Иначе организовано столкновение нескольких смысловых ходов у Марины Кулаковой (род. 1962):

В своей тени ты – яблоко от я…

– единственная метафора включена в комплекс семантических взаимодействий, организованных демонстративно разноплановыми приемами: в заключительной синтагме усеченный фразеологизм «яблоко от яблони» накладывается на аграмматическую конструкцию с неизменяемым (субстантивированным) личным местоимением, порождая конкурирующие цепочки идентификаций: лирический субъект = «я» = яблоня? «я» = объективированный субъект внутритекстового адресата (т. е. «ты») = яблоня? – и этот противоречивый характер сигналов отвечает семантическому конфликту субъекта с приосновным детерминантом: невозможно находиться в своей собственной тени. Стихотворение тематизирует запутанный, непроясненный характер отношений между субъектом и его значимым другим (не забудем, что в коннотативное поле слова «яблоко» входит отсылка к библейскому мифу, в котором яблоко выступает как опредмеченное высказывание, адресуемое женщиной мужчине), но также, возможно, между субъектом и им самим, – и это, в целом, одна из важнейших тем современной поэзии.

Модернистская намеренная герметичность, граничащая как с метареалистической многомерностью и разнонаправленностью семантических взаимодействий, так и с абсурдистской произвольностью ассоциаций, мотивированной представлениями о неинтеллигибельности мироздания (см., напр., [Жаккар 1995, 257]), часто реализуется с опорой на словесно-образный материал древнейших мифов и архетипов:

на вертеле жарилось время

сладко идти его полем и серп я заготовил

Нирмал

[Нирмал 2003, 112, 63]

в такую рань дна камень никогда в праще не жил

Сергей Муштатов

– сближение со словом «вертел» этимологизирует слово «время», актуализируя его древнее происхождение от глагола «вертеть», семантические поля «жатва» и «праща» вызывают далекоидущие ассоциации вплоть до ветхозаветных, но при этом второй текст Нирмала строится на референциальной неполноте (местоимению-анафору не сопоставлен никакой антецедент), моностих Сергея Муштатова обставляет эффектную стержневую метафору камня, живущего в праще, уточнениями и детализациями, проблематизирующими ее смысл (отчего важно, что это раннее утро, отчего важно, что камень взят со дна, и что это за дно), да и образ поджариваемого времени не лишен семантической неопределенности.

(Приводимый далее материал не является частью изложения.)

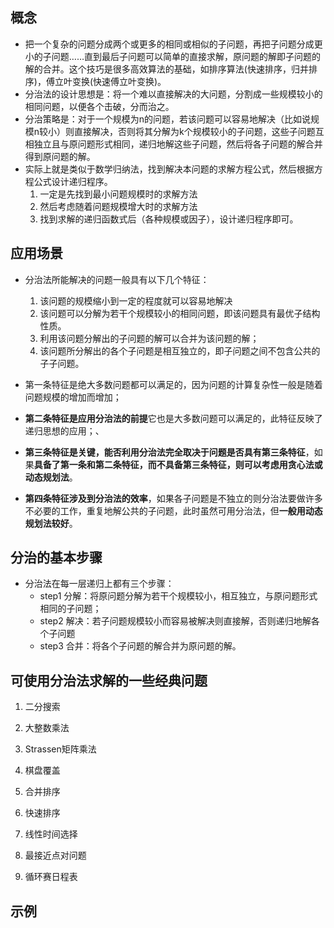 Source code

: ## 概念

- 把一个复杂的问题分成两个或更多的相同或相似的子问题，再把子问题分成更小的子问题……直到最后子问题可以简单的直接求解，原问题的解即子问题的解的合并。这个技巧是很多高效算法的基础，如排序算法(快速排序，归并排序)，傅立叶变换(快速傅立叶变换)。
-  分治法的设计思想是：将一个难以直接解决的大问题，分割成一些规模较小的相同问题，以便各个击破，分而治之。
- 分治策略是：对于一个规模为n的问题，若该问题可以容易地解决（比如说规模n较小）则直接解决，否则将其分解为k个规模较小的子问题，这些子问题互相独立且与原问题形式相同，递归地解这些子问题，然后将各子问题的解合并得到原问题的解。
- 实际上就是类似于数学归纳法，找到解决本问题的求解方程公式，然后根据方程公式设计递归程序。
  1. 一定是先找到最小问题规模时的求解方法
  2. 然后考虑随着问题规模增大时的求解方法
  3. 找到求解的递归函数式后（各种规模或因子），设计递归程序即可。

## 应用场景

- 分治法所能解决的问题一般具有以下几个特征：
  1.  该问题的规模缩小到一定的程度就可以容易地解决
  2. 该问题可以分解为若干个规模较小的相同问题，即该问题具有最优子结构性质。
  3. 利用该问题分解出的子问题的解可以合并为该问题的解；
  4.  该问题所分解出的各个子问题是相互独立的，即子问题之间不包含公共的子子问题。

- 第一条特征是绝大多数问题都可以满足的，因为问题的计算复杂性一般是随着问题规模的增加而增加；
- **第二条特征是应用分治法的前提**它也是大多数问题可以满足的，此特征反映了递归思想的应用；、
- **第三条特征是关键，能否利用分治法完全取决于问题是否具有第三条特征**，如果**具备了第一条和第二条特征，而不具备第三条特征，则可以考虑用贪心法或动态规划法**。
- **第四条特征涉及到分治法的效率**，如果各子问题是不独立的则分治法要做许多不必要的工作，重复地解公共的子问题，此时虽然可用分治法，但**一般用动态规划法较好**。

## 分治的基本步骤

- 分治法在每一层递归上都有三个步骤：
  - step1 分解：将原问题分解为若干个规模较小，相互独立，与原问题形式相同的子问题；
  - step2 解决：若子问题规模较小而容易被解决则直接解，否则递归地解各个子问题
  - step3 合并：将各个子问题的解合并为原问题的解。

## 可使用分治法求解的一些经典问题

1. 二分搜索

2. 大整数乘法

3. Strassen矩阵乘法

4. 棋盘覆盖

5. 合并排序

6. 快速排序
7. 线性时间选择
8. 最接近点对问题
9. 循环赛日程表

## 示例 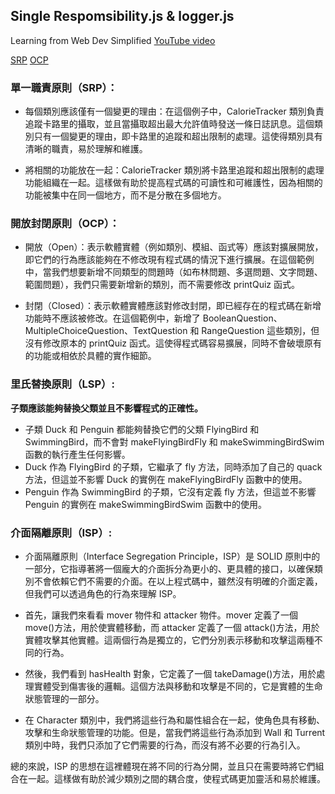 ## Single Respomsibility.js & logger.js

Learning from Web Dev Simplified [YouTube video](https://www.youtube.com/@WebDevSimplified)

[SRP](https://youtu.be/UQqY3_6Epbg?si=9XVgPmdjhbxuH-Om)
[OCP](https://youtu.be/-ptMtJAdj40?si=EkcBJC9devR87bqS)

### 單一職責原則（SRP）：

- 每個類別應該僅有一個變更的理由：在這個例子中，CalorieTracker 類別負責追蹤卡路里的攝取，並且當攝取超出最大允許值時發送一條日誌訊息。這個類別只有一個變更的理由，即卡路里的追蹤和超出限制的處理。這使得類別具有清晰的職責，易於理解和維護。

- 將相關的功能放在一起：CalorieTracker 類別將卡路里追蹤和超出限制的處理功能組織在一起。這樣做有助於提高程式碼的可讀性和可維護性，因為相關的功能被集中在同一個地方，而不是分散在多個地方。

### 開放封閉原則（OCP）：

- 開放（Open）：表示軟體實體（例如類別、模組、函式等）應該對擴展開放，即它們的行為應該能夠在不修改現有程式碼的情況下進行擴展。在這個範例中，當我們想要新增不同類型的問題時（如布林問題、多選問題、文字問題、範圍問題），我們只需要新增新的類別，而不需要修改 printQuiz 函式。

- 封閉（Closed）：表示軟體實體應該對修改封閉，即已經存在的程式碼在新增功能時不應該被修改。在這個範例中，新增了 BooleanQuestion、MultipleChoiceQuestion、TextQuestion 和 RangeQuestion 這些類別，但沒有修改原本的 printQuiz 函式。這使得程式碼容易擴展，同時不會破壞原有的功能或相依於具體的實作細節。

### 里氏替換原則（LSP）:

**子類應該能夠替換父類並且不影響程式的正確性。**

- 子類 Duck 和 Penguin 都能夠替換它們的父類 FlyingBird 和 SwimmingBird，而不會對 makeFlyingBirdFly 和 makeSwimmingBirdSwim 函數的執行產生任何影響。
- Duck 作為 FlyingBird 的子類，它繼承了 fly 方法，同時添加了自己的 quack 方法，但這並不影響 Duck 的實例在 makeFlyingBirdFly 函數中的使用。
- Penguin 作為 SwimmingBird 的子類，它沒有定義 fly 方法，但這並不影響 Penguin 的實例在 makeSwimmingBirdSwim 函數中的使用。

### 介面隔離原則（ISP）:

- 介面隔離原則（Interface Segregation Principle，ISP）是 SOLID 原則中的一部分，它指導著將一個龐大的介面拆分為更小的、更具體的接口，以確保類別不會依賴它們不需要的介面。在以上程式碼中，雖然沒有明確的介面定義，但我們可以透過角色的行為來理解 ISP。

- 首先，讓我們來看看 mover 物件和 attacker 物件。mover 定義了一個 move()方法，用於使實體移動，而 attacker 定義了一個 attack()方法，用於實體攻擊其他實體。這兩個行為是獨立的，它們分別表示移動和攻擊這兩種不同的行為。

- 然後，我們看到 hasHealth 對象，它定義了一個 takeDamage()方法，用於處理實體受到傷害後的邏輯。這個方法與移動和攻擊是不同的，它是實體的生命狀態管理的一部分。

- 在 Character 類別中，我們將這些行為和屬性組合在一起，使角色具有移動、攻擊和生命狀態管理的功能。但是，當我們將這些行為添加到 Wall 和 Turrent 類別中時，我們只添加了它們需要的行為，而沒有將不必要的行為引入。

總的來說，ISP 的思想在這裡體現在將不同的行為分開，並且只在需要時將它們組合在一起。這樣做有助於減少類別之間的耦合度，使程式碼更加靈活和易於維護。
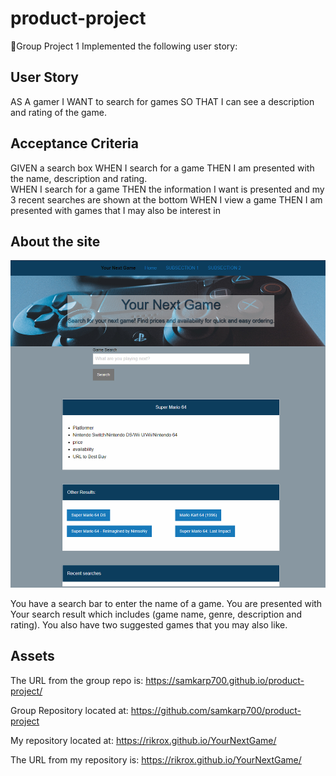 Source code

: # product-project

📖Group Project 1
Implemented the following user story:


## User Story

AS A gamer
I WANT to search for games
SO THAT I can see a description and rating of the game. 

## Acceptance Criteria
GIVEN a search box
WHEN I search for a game
THEN I am presented with the name, description and rating.  
WHEN I search for a game
THEN the information I want is presented and my 3 recent searches are shown at the bottom
WHEN I view a game
THEN I am presented with games that I may also be interest in



## About the site

![Gamer](./assets/images/Capture.PNG)

You have a search bar to enter the name of a game. You are presented with Your search result which includes (game name, genre, description and rating). You also have two suggested games that you may also like.

## Assets

The URL from the group repo is: https://samkarp700.github.io/product-project/

Group Repository located at: https://github.com/samkarp700/product-project

My repository located at: https://rikrox.github.io/YourNextGame/

The URL from my repository is: https://rikrox.github.io/YourNextGame/
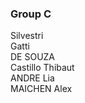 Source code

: 
### Group C
Silvestri <br>
Gatti <br>
DE SOUZA <br>
Castillo Thibaut <br>
ANDRE Lia <br>
MAICHEN Alex <br>

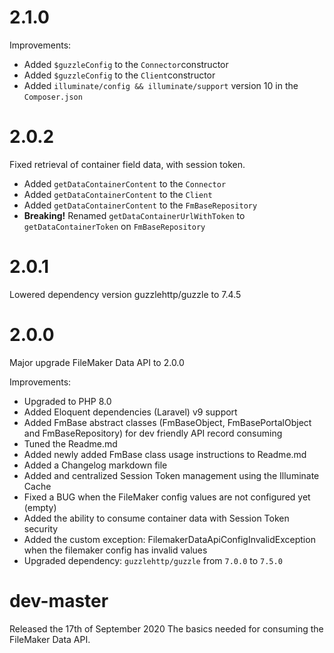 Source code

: # 2.1.0
Improvements:
* Added `$guzzleConfig` to the `Connector`constructor
* Added `$guzzleConfig` to the `Client`constructor
* Added `illuminate/config && illuminate/support` version 10 in the `Composer.json`


# 2.0.2
Fixed retrieval of container field data, with session token.

* Added `getDataContainerContent` to the `Connector`
* Added `getDataContainerContent` to the `Client`
* Added `getDataContainerContent` to the `FmBaseRepository`
* **Breaking!** Renamed `getDataContainerUrlWithToken` to `getDataContainerToken` on `FmBaseRepository`

# 2.0.1
Lowered dependency version guzzlehttp/guzzle to 7.4.5

# 2.0.0
Major upgrade FileMaker Data API to 2.0.0

Improvements:
* Upgraded to PHP 8.0
* Added Eloquent dependencies (Laravel) v9 support
* Added FmBase abstract classes (FmBaseObject, FmBasePortalObject and FmBaseRepository) for dev friendly API record consuming
* Tuned the Readme.md
* Added newly added FmBase class usage instructions to Readme.md
* Added a Changelog markdown file
* Added and centralized Session Token management using the Illuminate Cache
* Fixed a BUG when the FileMaker config values are not configured yet (empty)
* Added the ability to consume container data with Session Token security
* Added the custom exception: FilemakerDataApiConfigInvalidException when the filemaker config has invalid values
* Upgraded dependency: `guzzlehttp/guzzle` from `7.0.0` to `7.5.0`

# dev-master
Released the 17th of September 2020
The basics needed for consuming the FileMaker Data API.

Не менее представительную группу составляют, в то же время, тексты более простой, а порой и прямолинейной семантики, построенные как изолированный троп – чаще сравнение, чем метафора, вопреки предположению Э.М. Береговской о том, что в однофразовом тексте (при том, что, как мы уже видели, моностих совсем не обязательно является однофразовым текстом) метафора превалирует над сравнением [Береговская 2011, 267]:

седой старик похож на сигарету

Сергей Лейбград (род. 1962)

[Лейбград 1997, 28]

Очередь будто язык уставшей собаки.

Юрий Скоробогатов

день, как жесткий карандаш

Анастасия Зеленова

[Зеленова 2015, 42]

Ты – как плохо пропеченный хлеб.

Татьяна Данильянц

[Данильянц 2012, 44]

горизонт как линия отреза

Виктор Лисин

Шаткие глаза общаги

Максим Анкудинов

Кобылий зад сливы

Михаил Нилин

[Нилин 2002, 19]

ангельские рудименты

Юрий Милорава (род. 1952)

[Милорава 2003, 132]

С другой стороны, многоплановый, многозначный однострочный текст может, обходясь без тропа, строиться вокруг того или иного языкового эффекта – лексического (этимологизация, паронимическая аттракция) или синтаксисического (прежде всего, омонимия конструкций). Например, в моностихе Нирмала

мальчик во сне притаился

[Нирмал 2003, 6]

структура предложения может быть интерпретирована тремя способами: 1) «во сне» – присубстантивный распространитель, «мальчик во сне» = снящийся (лирическому субъекту?) мальчик – там, внутри чужого сна притаился; 2) «во сне» – приглагольный распространитель, мальчик «притаился во сне» (укрылся, спрятался от реальности); 3) «во сне» – приосновный детерминант, спящий мальчик притаился, затих[426]. Сходным образом у Наталии Азаровой:

здесь небо круглосуточно

[Азарова 2011, 135]

– один из эффектов текста состоит в том, что его последнее слово можно прочитывать и присубстантивно (как краткое прилагательное), и приосновно (как наречие).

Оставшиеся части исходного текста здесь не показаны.